On October 26, 2022, a representative of Hughes Hubbard received an indicative draft term sheet from Financing Party A proposing a private placement financing (“PIPE”) to directly invest up to $15.0 million in Cyclerion common stock at a price of $0.45 per share (without giving effect to the Reverse Split), which would result in its having a controlling interest, subject to customary PIPE terms, due diligence and numerous other conditions and qualifications.
On October 27, 2022, the Independent Board met, with management and representatives of Hughes Hubbard and Stifel attending, to, among other things, discuss the proposed PIPE financing with Financing Party A. At the meeting, Stifel also discussed the status of ongoing strategic transaction efforts.

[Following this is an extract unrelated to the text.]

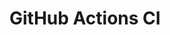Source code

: # GitHub Actions CI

On November 2, 2022, the Independent Board met with management and representatives of Hughes Hubbard, Foley Hoag and Stifel attending, to, among other things, discuss the status of ongoing strategic alternative efforts. A representative of Hughes Hubbard updated the meeting on his negotiations directly with counsel to Financing Party A regarding the proposed PIPE financing. In particular, he described those negotiations and discussed the revised term sheet received the prior day from Financing Party A in which it increased its per share price to $0.50 per share (without giving effect to the Reverse Split) and shortened its due diligence period. It was noted that negotiations were expected to continue.
On November 8, 2022, the Independent Board met with management and representatives of Hughes Hubbard, Foley Hoag and Stifel attending, to, among other things, discuss the status of ongoing strategic alternative efforts. In that context, the meeting also discussed the cash position of Cyclerion, which was approximately $20.4 million as of September 30, 2022. The meeting was updated on the status of all potential counterparties, including Financing Party A, the Licensing Party and JWCA.
On the evening of November 13, 2022, Marsha Fanucci, Chair of the Board, spoke to a senior executive at Financing Party A who informed her that Financing Party A was withdrawing its interest in any financing of Cyclerion. Financing Party A did not provide reasons for its withdrawal.
On November 14, 2022, the Independent Board met with management and representatives of Hughes Hubbard and Stifel attending, to, among other things, discuss the status of ongoing strategic transaction efforts. The meeting was updated on the status of all remaining potential counterparties, including the Licensing Party and JWCA. Representatives of Stifel explained that after engaging with certain shareholders of the Company, JWCA had not contacted Stifel with respect to the Third JWCA Buyout Proposal again. The meeting also discussed the withdrawal of Financing Party A. Given the limited cash available to the company and the slow pace of negotiations, the Independent Board considered alternative options, including alternative transaction types that may be more likely to succeed. Based on this discussion, the Independent Board instructed Stifel to propose to JWCA an alternative transaction structure, instead of a buyout of Cyclerion as previously proposed, to buy all of Cyclerion’s CNS assets, including without limitation all applicable intellectual property, employees, equipment, and machinery, in exchange for an upfront cash payment to Cyclerion and an equity position in the NewCo.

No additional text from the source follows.